Princess Poopy Pirate’s Pampered Chef Party, sponsored by Oil of Olay

Hello, my name is Jennifer.  I am the mother of a fecalphiliac.

Yesterday was bad.  Very, very bad.  There were many casualties, including some plastic royalty and endangered species.  Today was not as bad as my little “artist” was caught brown-handed in the very early stages of activity, still we lost a beauty.  

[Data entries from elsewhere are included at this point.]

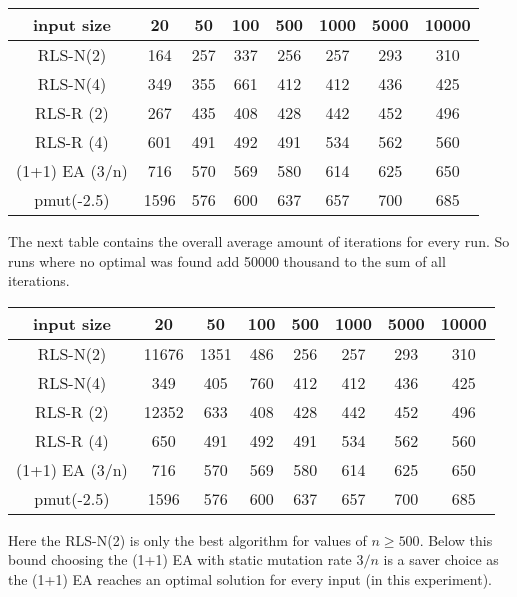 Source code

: \begin{tabular}{cccccccc}
      input size    & 20   & 50  & 100 & 500 & 1000 & 5000 & 10000 \\\hline
      RLS-N(2)      & 164  & 257 & 337 & 256 & 257  & 293  & 310   \\
      RLS-N(4)      & 349  & 355 & 661 & 412 & 412  & 436  & 425   \\
      RLS-R (2)      & 267  & 435 & 408 & 428 & 442  & 452  & 496   \\
      RLS-R (4)      & 601  & 491 & 492 & 491 & 534  & 562  & 560   \\
      (1+1) EA (3/n) & 716  & 570 & 569 & 580 & 614  & 625  & 650   \\
      pmut(-2.5)    & 1596 & 576 & 600 & 637 & 657  & 700  & 685   \\
\end{tabular}

The next table contains the overall average amount of iterations for every run.
So runs where no optimal was found add 50000 thousand to the sum of all iterations.

\begin{tabular}{cccccccc}
      input size    & 20    & 50   & 100 & 500 & 1000 & 5000 & 10000 \\\hline
      RLS-N(2)      & 11676 & 1351 & 486 & 256 & 257  & 293  & 310   \\
      RLS-N(4)      & 349   & 405  & 760 & 412 & 412  & 436  & 425   \\
      RLS-R (2)      & 12352 & 633  & 408 & 428 & 442  & 452  & 496   \\
      RLS-R (4)      & 650   & 491  & 492 & 491 & 534  & 562  & 560   \\
      (1+1) EA (3/n) & 716   & 570  & 569 & 580 & 614  & 625  & 650   \\
      pmut(-2.5)    & 1596  & 576  & 600 & 637 & 657  & 700  & 685   \\
\end{tabular}

Here the RLS-N(2) is only the best algorithm for values of $n \ge 500$.
Below this bound choosing the (1+1) EA with static mutation rate $3/n$ is a saver choice as the (1+1) EA reaches an optimal solution for every input (in this experiment). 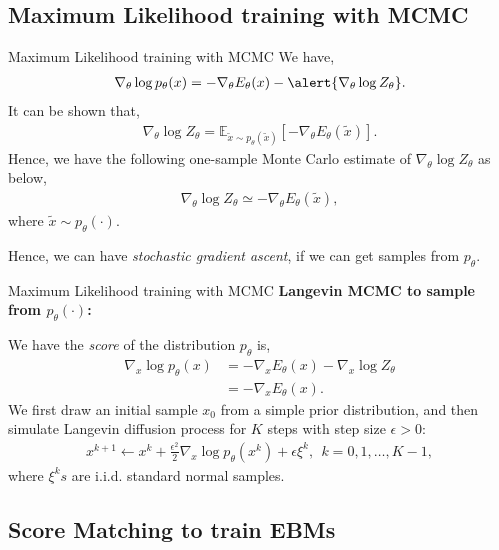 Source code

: \documentclass[aspectratio=169,xcolor=dvipsnames]{beamer}
\newcommand{\bE}{\mathbb{E}}
\newcommand{\te}{\theta}
\newcommand{\eps}{\epsilon}
\newcommand{\nal}[1]{\begin{align*}#1\end{align*}}
\begin{document}
\subsection{Maximum Likelihood training with MCMC}

\begin{frame}{Maximum Likelihood training with MCMC}
 We have,
 \nal{
     \nabla_{\te}\log p_{\te}(x) = -\nabla_{\te}E_{\te}(x) - \alert{\nabla_{\te}\log Z_{\te}}.
 }
 It can be shown that,
 \nal{
     \nabla_{\te}\log Z_{\te} = \bE_{\tilde{x}\sim p_{\te}(\tilde{x})}[-\nabla_{\te}E_{\te}(\tilde{x})].
 }
 Hence, we have the following one-sample Monte Carlo estimate of $\nabla_{\te}\log Z_{\te}$ as below,
 \nal{
    \nabla_{\te}\log Z_{\te} \simeq -\nabla_{\te} E_{\te}(\tilde{x}),
 }
 where $\tilde{x}\sim p_{\te}(\cdot)$.

 Hence, we can have \textit{stochastic gradient ascent}, \alert{if we can get samples from $p_{\te}$}.
\end{frame}


\begin{frame}{Maximum Likelihood training with MCMC}
 \textbf{Langevin MCMC to sample from $p_{\te}(\cdot)$:}
 
 We have the \textit{score} of the distribution $p_{\te}$ is,
 \nal{
      \nabla_x \log p_{\te}(x) & = -\nabla_{x} E_{\te}(x) -\nabla_x \log Z_{\te}\\
      & = -\nabla_{x} E_{\te}(x).
 }
 We first draw an initial
 sample $x_0$ from a simple prior distribution, and then simulate Langevin
 diffusion process for $K$ steps with step size $\eps >0$:
\nal{
    x^{k+1} \leftarrow x^k + \frac{\eps^2}{2}\nabla_x\log p_{\te}(x^k) + \eps\xi^k,~~k=0,1,\ldots,K-1,
}
where $\xi^k s$ are i.i.d. standard normal samples.
\end{frame}

\subsection{Score Matching to train EBMs}
\end{document}
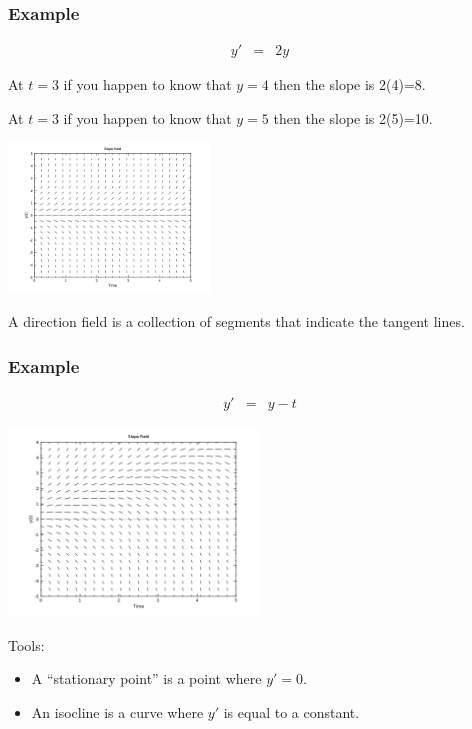 \begin{frame}
  \frametitle{Example}

  \vspace*{-4em}

  \begin{eqnarray*}
    y' & = & 2y
  \end{eqnarray*}

  At $t=3$ if you happen to know that $y=4$ then the slope is 2(4)=8.

  At $t=3$ if you happen to know that $y=5$ then the slope is 2(5)=10.

  \includegraphics[height=4cm]{img/week1Day2SlopeField}

  A direction field is a collection of segments that indicate the
  tangent lines. 
  
\end{frame}


\begin{frame}
  \frametitle{Example}

  \vspace*{-4em}

  \begin{eqnarray*}
    y' & = & y - t
  \end{eqnarray*}

  \includegraphics[height=5cm]{img/week1Day2SlopeField2}

  Tools:
  \begin{itemize}
  \item A ``stationary point'' is a point where $y'=0$.
  \item An isocline is a curve where $y'$ is equal to a constant.
  \end{itemize}

\end{frame}


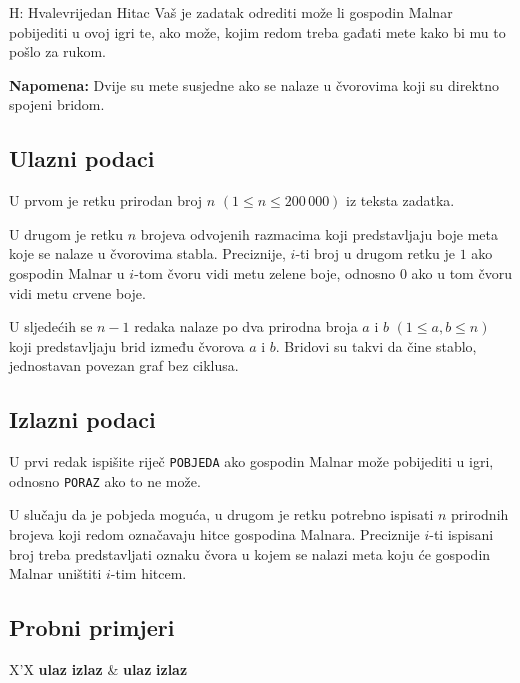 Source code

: \begin{statement}[
  timelimit=1 s,
  memorylimit=512 MiB,
]{H: Hvalevrijedan Hitac}
Vaš je zadatak odrediti može li gospodin Malnar pobijediti u ovoj igri te, ako
može, kojim redom treba gađati mete kako bi mu to pošlo za rukom.

\textbf{Napomena:} Dvije su mete susjedne ako se nalaze u čvorovima koji su
direktno spojeni bridom.

\subsection*{Ulazni podaci}
U prvom je retku prirodan broj $n$ $(1 \le n \le 200\,000)$ iz teksta zadatka.

U drugom je retku $n$ brojeva odvojenih razmacima koji predstavljaju boje meta
koje se nalaze u čvorovima stabla. Preciznije, $i$-ti broj u drugom retku je $1$
ako gospodin Malnar u $i$-tom čvoru vidi metu zelene boje, odnosno $0$ ako u tom
čvoru vidi metu crvene boje.

U sljedećih se $n-1$ redaka nalaze po dva prirodna broja $a$ i $b$ $(1 \le a, b
\le n)$ koji predstavljaju brid između čvorova $a$ i $b$. Bridovi su takvi da
čine stablo, jednostavan povezan graf bez ciklusa.

\subsection*{Izlazni podaci}
U prvi redak ispišite riječ \texttt{POBJEDA} ako gospodin Malnar može
pobijediti u igri, odnosno \texttt{PORAZ} ako to ne može.

U slučaju da je pobjeda moguća, u drugom je retku potrebno ispisati $n$
prirodnih brojeva koji redom označavaju hitce gospodina Malnara. Preciznije
$i$-ti ispisani broj treba predstavljati oznaku čvora u kojem se nalazi meta
koju će gospodin Malnar uništiti $i$-tim hitcem.

\subsection*{Probni primjeri}
\begin{tabularx}{\textwidth}{X'X}
  \textbf{ulaz}
  \linespread{1}{}
  \textbf{izlaz}
  \linespread{1}{} &
  \textbf{ulaz}
  \linespread{1}{}
  \textbf{izlaz}
  \linespread{1}{}
\end{tabularx}

\end{statement}

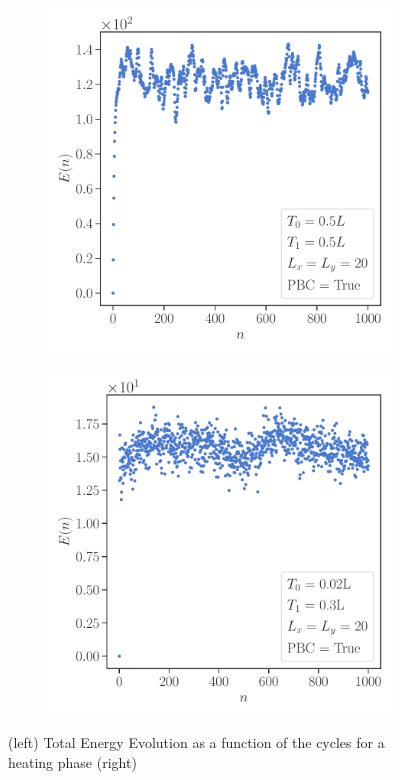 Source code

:\documentclass[11pt, a4paper]{article}
\theoremstyle{definition} %
\begin{document}
\begin{figure}[h]
\centering
\begin{subfigure}[t]{0.49\textwidth}
	\centering
	\includegraphics[width =\textwidth]{TotalEnergyHeating2d}
\end{subfigure}
\begin{subfigure}[t]{0.49\textwidth}
	\centering
	\includegraphics[width =\textwidth]{TotalEnergyNonHeating2d}
\end{subfigure}
\caption{(left) Total Energy Evolution as a function of the cycles for a heating phase (right)}
\end{figure}
\end{document}
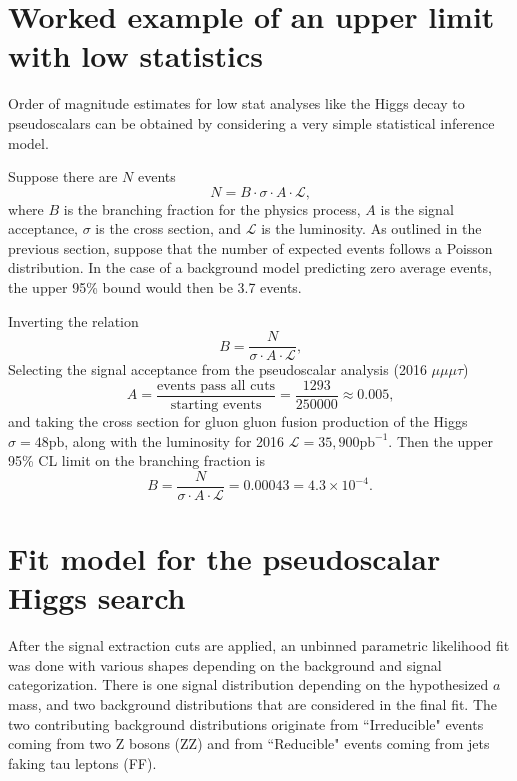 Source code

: \section{Worked example of an upper limit with low statistics}
Order of magnitude estimates for low stat analyses like the Higgs decay to pseudoscalars can be obtained by considering a very simple statistical inference model. 

Suppose there are $N$ events 
\begin{equation}
\label{eq:Nevents}
N = B\cdot \sigma \cdot A\cdot \mathcal{L} \text{,}
\end{equation}
where $B$ is the branching fraction for the physics process, $A$ is the signal acceptance, $\sigma$ is the cross section, and $\mathcal{L}$ is the luminosity.
As outlined in the previous section, suppose that the number of expected events follows a Poisson distribution. In the case of a background model predicting zero average events, the upper 95\% bound would then be 3.7 events. 

Inverting the relation
\begin{equation}B = \frac{N}{\sigma \cdot A\cdot \mathcal{L}} \text{,} \end{equation}
Selecting the signal acceptance from the pseudoscalar analysis (2016 $\mu\mu\mu\tau$) 
\begin{equation} A = \frac{\text{events pass all cuts}}{\text{starting events}} = \frac{1293}{250000} \approx 0.005 \text{,}\end{equation}
and taking the cross section for gluon gluon fusion production of the Higgs $\sigma = 48 \text{pb}$, along with the luminosity for 2016 $\mathcal{L} = 35,900 \text{pb}^{-1}$. Then the upper 95\% CL limit on the branching fraction is 
\begin{equation}B =  \frac{N}{\sigma \cdot A\cdot \mathcal{L}} = 0.00043 = 4.3 \times 10^{-4}\text{.}\end{equation}



\section{Fit model for the pseudoscalar Higgs search}
\label{sec:fitmodel}
After the signal extraction cuts are applied, an unbinned parametric likelihood fit was done with various shapes depending on the background and signal categorization. There is one signal distribution depending on the hypothesized $a$ mass, and two background distributions that are considered in the final fit. The two contributing background distributions originate from ``Irreducible" events coming from two Z bosons (ZZ) and from ``Reducible" events coming from jets faking tau leptons (FF).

On the bright side, I have now completed Grace’s Christmas List:

  1. BulletOveralls

  2. BulletDuct tape

 

I’m just barely hanging on.  

I think I need a job.  

Since I’m not interested in a traditional job like bank teller, insurance salesman, or psychic friend, and since I don’t exactly work and play well with others I’m a little stumped…and lazy.  So when a couple of friends told me two weeks ago I should become a Pampered Chef Dealer, I thought, “Yes.  Thank you for saving me the trouble of figuring out my own life.”  

I suppose I should be grateful they hadn’t spent the previous day at a crack-dealing party.

I’m still not sure.  I’m not much of a salesman.  I think I’d rather be the dictator of my own third-world country, I’ll have to check Craigslist for openings in that field.

Finally, I think I crossed some kind of weird, age threshold today.  I bought my first Oil of Olay products at Walgreen’s.  I bought age-denying moisturizer designed to rejuvenate my skin as I sleep, time to see if it works.